I have been digging into Twitter a bit as of late (micro-blogging is all the rage!). Although it’s been around for a while now, it seems like it has really caught on in the last few months. Unlike other social media applications/services (MySpace, Facebook), Twitter allows for some cool interactivity and utilizes some interesting coding to connect users and topics (here’s a Twitter primer for the uninitiated)
I recently connected my Facebook page with my Twitter account so that all my tweets automatically get posted as status updates on Facebook. But one thing I have noticed is that within the Facebook context, lots of my Twitter updates don’t make a lot of sense. This is mainly because I often use some of the extra coding and markings that work only with the Twitter application. For example, users can highlight certain topics by adding hashtags (the # symbol) to words (like #finalfour). This allows for all posts with those hashtags to be grouped together and searched (i.e. if you’re tweeting about the super bowl, it’d be #superbowl). Another really useful tag is the @ symbol, which allows you to tag and respond to another user by writing @username (for me @whitperson). These are key interactive features that have made Twitter such a popular social media tool.
After watching the way that integrating my Facebook book account with my Twitter feed has worked, I have been thinking that Facebook really needs to add some similar features to further extend Facebook’s interactive quality and, in a sense, to compete with the popularity of Twitter. Both features above (the hash tags for topics and the @name of friends), could really be useful within the Facebook context. For example, the @name feature could be useful if you want to call out a friend by name and have that update show up on their profile. I actually tried to do this in a recent status update, as I wanted to give a shout-out to some friends who have turned me on to music and musicians that I now love. I posted an update as a “musical discovery shout out” to my friend Dave, but he had no idea that I tagged him becuase it didn’t automatically show up in his profile. On Twitter I would have tagged him as @DaveSmith and he would have seen that on his feed and have been able to respond immediately. That kind of interaction seems to be exactly the kind of thing Facebook would want to encourage.
The #hashtag topics feature could also be very useful in discussing topics amongst your network of friends. For example, if you have a bunch of friends that are really into a certain TV show, they could easily post updates with a hash tag for the TV show, allowing for an ongoing and open discussion of the show with all your Facebook friends.

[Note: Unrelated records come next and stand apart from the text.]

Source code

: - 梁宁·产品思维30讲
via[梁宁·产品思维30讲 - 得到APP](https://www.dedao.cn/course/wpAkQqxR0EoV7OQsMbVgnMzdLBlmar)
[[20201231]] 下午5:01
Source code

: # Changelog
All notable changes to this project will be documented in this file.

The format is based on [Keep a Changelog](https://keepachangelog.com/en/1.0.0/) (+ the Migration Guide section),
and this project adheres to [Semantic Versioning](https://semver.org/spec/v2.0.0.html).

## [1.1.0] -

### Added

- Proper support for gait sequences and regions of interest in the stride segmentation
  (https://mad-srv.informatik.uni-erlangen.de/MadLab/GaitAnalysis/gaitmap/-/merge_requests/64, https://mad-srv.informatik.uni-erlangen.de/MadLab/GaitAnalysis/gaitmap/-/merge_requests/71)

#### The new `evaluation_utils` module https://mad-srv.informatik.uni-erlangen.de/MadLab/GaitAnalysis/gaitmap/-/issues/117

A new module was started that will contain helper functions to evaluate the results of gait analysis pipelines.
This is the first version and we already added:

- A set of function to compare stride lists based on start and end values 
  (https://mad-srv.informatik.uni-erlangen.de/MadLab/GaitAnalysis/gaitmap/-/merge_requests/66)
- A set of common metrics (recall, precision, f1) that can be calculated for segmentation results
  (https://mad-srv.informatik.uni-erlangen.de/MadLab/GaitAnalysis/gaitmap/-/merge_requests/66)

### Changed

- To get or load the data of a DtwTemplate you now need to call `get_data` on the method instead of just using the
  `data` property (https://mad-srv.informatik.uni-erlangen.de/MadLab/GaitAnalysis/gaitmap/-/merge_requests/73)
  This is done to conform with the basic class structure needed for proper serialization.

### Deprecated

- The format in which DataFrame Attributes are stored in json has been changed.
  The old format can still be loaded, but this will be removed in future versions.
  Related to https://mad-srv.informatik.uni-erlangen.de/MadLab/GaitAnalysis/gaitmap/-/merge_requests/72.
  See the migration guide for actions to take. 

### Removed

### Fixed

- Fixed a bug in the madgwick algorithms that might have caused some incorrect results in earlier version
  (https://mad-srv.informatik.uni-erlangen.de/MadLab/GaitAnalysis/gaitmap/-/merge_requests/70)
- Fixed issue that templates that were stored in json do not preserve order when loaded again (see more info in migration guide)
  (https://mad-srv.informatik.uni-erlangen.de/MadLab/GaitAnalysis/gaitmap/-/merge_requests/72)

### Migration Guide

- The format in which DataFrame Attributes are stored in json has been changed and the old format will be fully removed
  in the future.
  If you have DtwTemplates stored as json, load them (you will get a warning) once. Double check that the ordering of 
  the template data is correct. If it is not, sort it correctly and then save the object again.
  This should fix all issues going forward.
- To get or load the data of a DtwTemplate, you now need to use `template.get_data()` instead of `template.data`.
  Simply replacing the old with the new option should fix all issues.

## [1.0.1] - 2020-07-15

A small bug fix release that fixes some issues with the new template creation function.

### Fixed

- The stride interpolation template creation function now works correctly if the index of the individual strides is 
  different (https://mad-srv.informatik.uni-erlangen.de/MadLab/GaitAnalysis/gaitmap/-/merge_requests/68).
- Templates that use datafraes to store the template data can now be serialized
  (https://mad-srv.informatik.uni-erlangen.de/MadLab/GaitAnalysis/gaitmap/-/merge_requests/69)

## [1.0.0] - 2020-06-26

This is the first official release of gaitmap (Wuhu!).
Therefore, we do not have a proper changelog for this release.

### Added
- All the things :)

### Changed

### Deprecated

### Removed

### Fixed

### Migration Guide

Given some recent updates to the Facebook profile pages, it’s clear that Zuckerberg and crew are taking a serious look at Twitter’s popularity and understanding that Facebook needs to continue to innovate and adapt. They recently made some changes to give Facebook a more real-time, immediate type of interactivity, but I’d think if they were going to take some cues from Twitter, they’d find ways to emulate some of Twitter’s best interactive features. These seem to be two obvious candidates, and with the ever-expanding largesse of Facebook, adding features like these could have some resounding affects throughout the worldwide FB network.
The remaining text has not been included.